═════ TASK DATA

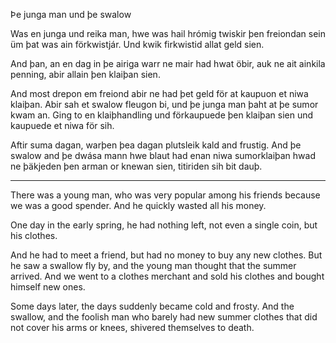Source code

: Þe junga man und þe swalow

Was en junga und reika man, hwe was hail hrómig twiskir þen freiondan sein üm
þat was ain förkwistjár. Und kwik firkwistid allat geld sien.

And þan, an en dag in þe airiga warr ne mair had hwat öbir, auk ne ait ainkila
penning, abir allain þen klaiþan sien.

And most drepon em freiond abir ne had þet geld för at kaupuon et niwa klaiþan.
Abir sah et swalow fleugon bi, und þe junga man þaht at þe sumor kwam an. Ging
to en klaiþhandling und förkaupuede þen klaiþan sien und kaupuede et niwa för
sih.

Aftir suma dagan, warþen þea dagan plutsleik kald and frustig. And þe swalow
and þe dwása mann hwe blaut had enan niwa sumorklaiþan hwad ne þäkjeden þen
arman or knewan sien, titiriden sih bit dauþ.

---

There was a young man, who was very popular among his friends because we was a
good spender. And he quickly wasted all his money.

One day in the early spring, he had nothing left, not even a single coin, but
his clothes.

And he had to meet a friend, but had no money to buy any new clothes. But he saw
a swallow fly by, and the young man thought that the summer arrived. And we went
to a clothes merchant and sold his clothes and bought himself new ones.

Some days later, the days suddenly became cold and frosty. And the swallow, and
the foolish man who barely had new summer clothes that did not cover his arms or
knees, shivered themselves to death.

══════════
═════ TASK DATA

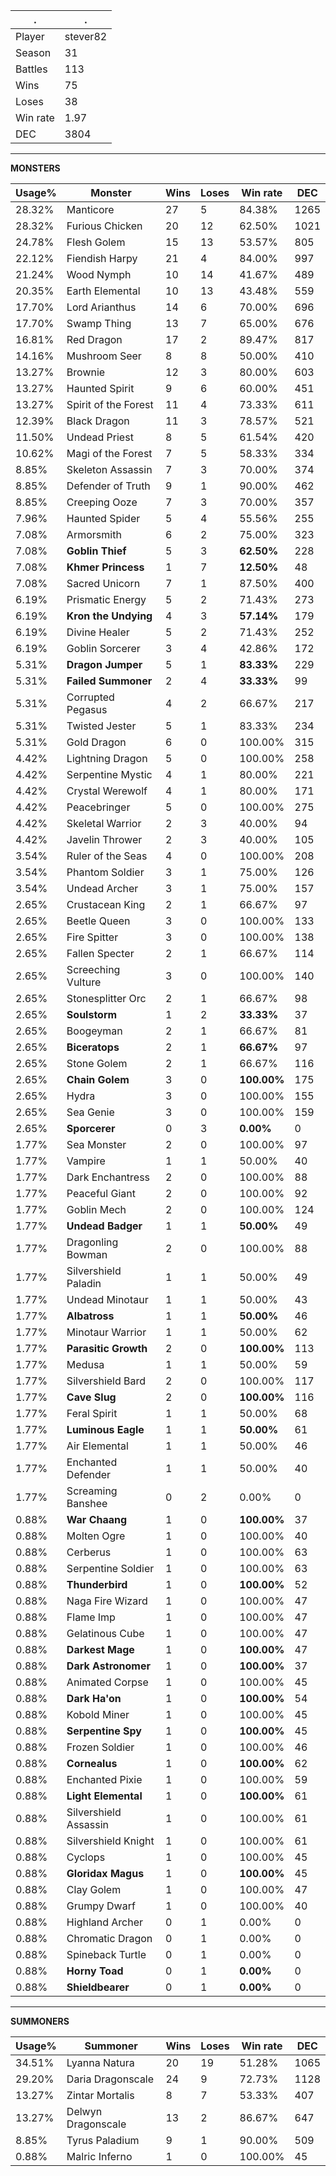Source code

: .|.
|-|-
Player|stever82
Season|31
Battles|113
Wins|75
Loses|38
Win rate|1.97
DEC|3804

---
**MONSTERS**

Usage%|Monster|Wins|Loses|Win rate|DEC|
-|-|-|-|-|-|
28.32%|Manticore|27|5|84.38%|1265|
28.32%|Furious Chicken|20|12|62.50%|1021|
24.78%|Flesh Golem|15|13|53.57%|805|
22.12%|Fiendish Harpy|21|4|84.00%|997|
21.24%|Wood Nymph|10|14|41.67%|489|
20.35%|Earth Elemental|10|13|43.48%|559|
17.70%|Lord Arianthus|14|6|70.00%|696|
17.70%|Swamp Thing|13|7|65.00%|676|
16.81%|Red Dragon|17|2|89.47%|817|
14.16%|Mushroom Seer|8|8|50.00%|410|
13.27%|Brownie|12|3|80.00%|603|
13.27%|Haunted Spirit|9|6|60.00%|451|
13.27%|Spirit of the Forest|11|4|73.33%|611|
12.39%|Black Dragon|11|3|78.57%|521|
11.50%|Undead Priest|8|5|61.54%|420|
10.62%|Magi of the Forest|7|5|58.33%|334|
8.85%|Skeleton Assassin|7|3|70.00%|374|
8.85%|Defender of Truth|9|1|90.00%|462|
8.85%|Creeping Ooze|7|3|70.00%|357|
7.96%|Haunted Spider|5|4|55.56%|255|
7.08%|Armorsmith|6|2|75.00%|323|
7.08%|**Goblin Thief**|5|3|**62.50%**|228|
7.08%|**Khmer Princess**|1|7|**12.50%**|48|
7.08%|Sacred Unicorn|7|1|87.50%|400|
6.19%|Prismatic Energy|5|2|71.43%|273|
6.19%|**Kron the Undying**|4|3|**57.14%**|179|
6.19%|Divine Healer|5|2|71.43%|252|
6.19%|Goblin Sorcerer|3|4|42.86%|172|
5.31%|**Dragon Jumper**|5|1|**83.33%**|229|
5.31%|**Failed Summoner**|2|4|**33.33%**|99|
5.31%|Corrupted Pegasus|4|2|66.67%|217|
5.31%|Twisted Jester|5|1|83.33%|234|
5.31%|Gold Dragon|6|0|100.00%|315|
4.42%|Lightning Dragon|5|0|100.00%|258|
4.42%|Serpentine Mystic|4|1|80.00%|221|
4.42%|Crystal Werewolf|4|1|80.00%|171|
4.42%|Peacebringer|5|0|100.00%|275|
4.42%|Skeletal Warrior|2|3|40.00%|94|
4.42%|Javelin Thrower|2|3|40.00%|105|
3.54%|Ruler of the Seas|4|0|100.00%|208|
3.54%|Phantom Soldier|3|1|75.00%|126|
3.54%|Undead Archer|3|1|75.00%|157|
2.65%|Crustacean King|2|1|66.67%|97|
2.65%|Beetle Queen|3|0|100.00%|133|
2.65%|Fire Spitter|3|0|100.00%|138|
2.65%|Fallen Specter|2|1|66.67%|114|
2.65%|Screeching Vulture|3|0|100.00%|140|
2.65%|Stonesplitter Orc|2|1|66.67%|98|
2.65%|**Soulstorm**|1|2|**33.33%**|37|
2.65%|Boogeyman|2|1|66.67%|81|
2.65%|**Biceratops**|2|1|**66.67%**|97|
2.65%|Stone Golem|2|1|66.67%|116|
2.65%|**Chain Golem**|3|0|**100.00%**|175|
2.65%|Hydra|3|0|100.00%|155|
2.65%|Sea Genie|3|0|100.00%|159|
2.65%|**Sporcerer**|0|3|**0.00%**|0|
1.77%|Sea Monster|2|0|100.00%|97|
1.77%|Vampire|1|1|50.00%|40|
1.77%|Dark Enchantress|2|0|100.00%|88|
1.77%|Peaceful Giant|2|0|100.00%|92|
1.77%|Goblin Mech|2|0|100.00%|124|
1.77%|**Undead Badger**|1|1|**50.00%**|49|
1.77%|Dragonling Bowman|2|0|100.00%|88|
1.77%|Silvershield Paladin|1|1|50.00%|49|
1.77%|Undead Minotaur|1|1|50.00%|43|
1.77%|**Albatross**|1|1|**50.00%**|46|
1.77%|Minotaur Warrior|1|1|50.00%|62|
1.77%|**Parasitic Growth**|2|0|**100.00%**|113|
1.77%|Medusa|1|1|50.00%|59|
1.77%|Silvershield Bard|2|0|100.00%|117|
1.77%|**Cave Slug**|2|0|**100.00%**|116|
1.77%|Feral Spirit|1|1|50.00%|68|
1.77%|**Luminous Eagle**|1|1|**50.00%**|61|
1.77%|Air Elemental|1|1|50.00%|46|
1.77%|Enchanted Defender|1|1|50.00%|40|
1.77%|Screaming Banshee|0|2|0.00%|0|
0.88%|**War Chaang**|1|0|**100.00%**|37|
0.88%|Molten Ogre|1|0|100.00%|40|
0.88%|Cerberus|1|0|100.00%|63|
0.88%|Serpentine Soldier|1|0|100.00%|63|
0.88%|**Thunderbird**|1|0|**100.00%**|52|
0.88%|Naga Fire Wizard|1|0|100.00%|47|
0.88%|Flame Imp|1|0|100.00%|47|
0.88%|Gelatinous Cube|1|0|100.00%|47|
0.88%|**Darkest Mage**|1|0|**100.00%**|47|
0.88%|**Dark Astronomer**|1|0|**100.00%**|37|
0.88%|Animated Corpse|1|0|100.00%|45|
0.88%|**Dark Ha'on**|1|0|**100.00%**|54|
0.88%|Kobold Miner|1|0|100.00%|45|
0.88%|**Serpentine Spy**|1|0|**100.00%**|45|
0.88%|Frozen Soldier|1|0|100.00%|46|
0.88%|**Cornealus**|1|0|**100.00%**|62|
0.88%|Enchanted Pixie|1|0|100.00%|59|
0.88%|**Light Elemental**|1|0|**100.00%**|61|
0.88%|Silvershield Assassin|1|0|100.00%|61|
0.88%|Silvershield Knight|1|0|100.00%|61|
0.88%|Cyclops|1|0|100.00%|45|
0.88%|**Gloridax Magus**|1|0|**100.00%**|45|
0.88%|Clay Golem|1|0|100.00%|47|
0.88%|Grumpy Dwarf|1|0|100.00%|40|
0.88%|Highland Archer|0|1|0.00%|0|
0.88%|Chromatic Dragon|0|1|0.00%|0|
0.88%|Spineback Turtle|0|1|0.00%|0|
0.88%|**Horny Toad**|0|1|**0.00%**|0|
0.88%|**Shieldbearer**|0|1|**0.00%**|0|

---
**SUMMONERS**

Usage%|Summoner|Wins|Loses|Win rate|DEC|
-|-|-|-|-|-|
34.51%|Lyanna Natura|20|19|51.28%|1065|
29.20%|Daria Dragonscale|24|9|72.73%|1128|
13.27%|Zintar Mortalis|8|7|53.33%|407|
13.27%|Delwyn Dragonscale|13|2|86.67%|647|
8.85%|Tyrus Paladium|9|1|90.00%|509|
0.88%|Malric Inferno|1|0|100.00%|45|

══════════
═════ TASK DATA

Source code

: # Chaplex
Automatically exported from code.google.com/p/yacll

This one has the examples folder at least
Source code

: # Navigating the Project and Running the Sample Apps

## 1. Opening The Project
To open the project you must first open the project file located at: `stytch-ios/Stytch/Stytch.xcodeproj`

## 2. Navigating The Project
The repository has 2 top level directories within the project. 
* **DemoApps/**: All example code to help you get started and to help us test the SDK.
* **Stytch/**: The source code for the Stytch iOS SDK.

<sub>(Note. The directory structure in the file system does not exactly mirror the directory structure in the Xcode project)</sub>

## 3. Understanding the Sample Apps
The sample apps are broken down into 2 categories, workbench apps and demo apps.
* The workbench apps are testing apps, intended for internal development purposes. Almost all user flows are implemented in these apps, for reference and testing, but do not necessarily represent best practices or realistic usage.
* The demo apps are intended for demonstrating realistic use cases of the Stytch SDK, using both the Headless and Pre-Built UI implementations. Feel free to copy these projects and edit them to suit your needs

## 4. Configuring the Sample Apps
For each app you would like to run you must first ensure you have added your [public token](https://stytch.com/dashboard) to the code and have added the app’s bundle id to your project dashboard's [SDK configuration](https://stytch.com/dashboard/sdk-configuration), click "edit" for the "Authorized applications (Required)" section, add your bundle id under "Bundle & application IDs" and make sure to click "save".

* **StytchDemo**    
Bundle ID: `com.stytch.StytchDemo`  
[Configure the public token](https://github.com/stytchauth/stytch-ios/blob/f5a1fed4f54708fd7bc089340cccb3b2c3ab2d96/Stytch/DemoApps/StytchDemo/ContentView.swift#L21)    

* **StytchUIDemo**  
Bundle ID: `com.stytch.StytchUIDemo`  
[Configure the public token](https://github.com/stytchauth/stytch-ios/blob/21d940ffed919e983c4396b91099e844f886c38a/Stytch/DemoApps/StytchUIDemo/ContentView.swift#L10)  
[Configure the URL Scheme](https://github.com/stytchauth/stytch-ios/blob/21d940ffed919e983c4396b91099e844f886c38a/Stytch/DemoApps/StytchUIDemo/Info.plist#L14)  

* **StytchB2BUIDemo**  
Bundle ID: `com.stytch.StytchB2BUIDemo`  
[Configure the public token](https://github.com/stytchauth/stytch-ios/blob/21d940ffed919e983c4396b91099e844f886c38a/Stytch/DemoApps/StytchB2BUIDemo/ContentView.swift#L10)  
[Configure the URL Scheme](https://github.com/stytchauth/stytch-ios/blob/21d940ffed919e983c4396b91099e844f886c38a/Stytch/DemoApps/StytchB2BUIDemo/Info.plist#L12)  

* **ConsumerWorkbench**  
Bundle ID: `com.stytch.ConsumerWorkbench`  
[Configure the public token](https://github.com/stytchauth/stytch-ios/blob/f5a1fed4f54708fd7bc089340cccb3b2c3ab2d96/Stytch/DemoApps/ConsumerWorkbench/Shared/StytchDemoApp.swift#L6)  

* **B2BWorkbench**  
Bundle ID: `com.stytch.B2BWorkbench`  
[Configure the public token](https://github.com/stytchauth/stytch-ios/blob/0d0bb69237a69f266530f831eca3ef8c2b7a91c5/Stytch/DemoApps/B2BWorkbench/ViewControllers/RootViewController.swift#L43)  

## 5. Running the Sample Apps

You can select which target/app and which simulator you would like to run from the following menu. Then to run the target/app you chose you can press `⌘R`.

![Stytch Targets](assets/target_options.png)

══════════

=== HOW TO COMPLETE THIS TASK ===
Quote the listing above, but only from the line that shows "0.88%|**Thunderbird**|1|0|**100.00%**|52|" through the line that shows "0.88%|**Gloridax Magus**|1|0|**100.00%**|45|".

=== TASK OUTPUT ===
0.88%|**Thunderbird**|1|0|**100.00%**|52|
0.88%|Naga Fire Wizard|1|0|100.00%|47|
0.88%|Flame Imp|1|0|100.00%|47|
0.88%|Gelatinous Cube|1|0|100.00%|47|
0.88%|**Darkest Mage**|1|0|**100.00%**|47|
0.88%|**Dark Astronomer**|1|0|**100.00%**|37|
0.88%|Animated Corpse|1|0|100.00%|45|
0.88%|**Dark Ha'on**|1|0|**100.00%**|54|
0.88%|Kobold Miner|1|0|100.00%|45|
0.88%|**Serpentine Spy**|1|0|**100.00%**|45|
0.88%|Frozen Soldier|1|0|100.00%|46|
0.88%|**Cornealus**|1|0|**100.00%**|62|
0.88%|Enchanted Pixie|1|0|100.00%|59|
0.88%|**Light Elemental**|1|0|**100.00%**|61|
0.88%|Silvershield Assassin|1|0|100.00%|61|
0.88%|Silvershield Knight|1|0|100.00%|61|
0.88%|Cyclops|1|0|100.00%|45|
0.88%|**Gloridax Magus**|1|0|**100.00%**|45|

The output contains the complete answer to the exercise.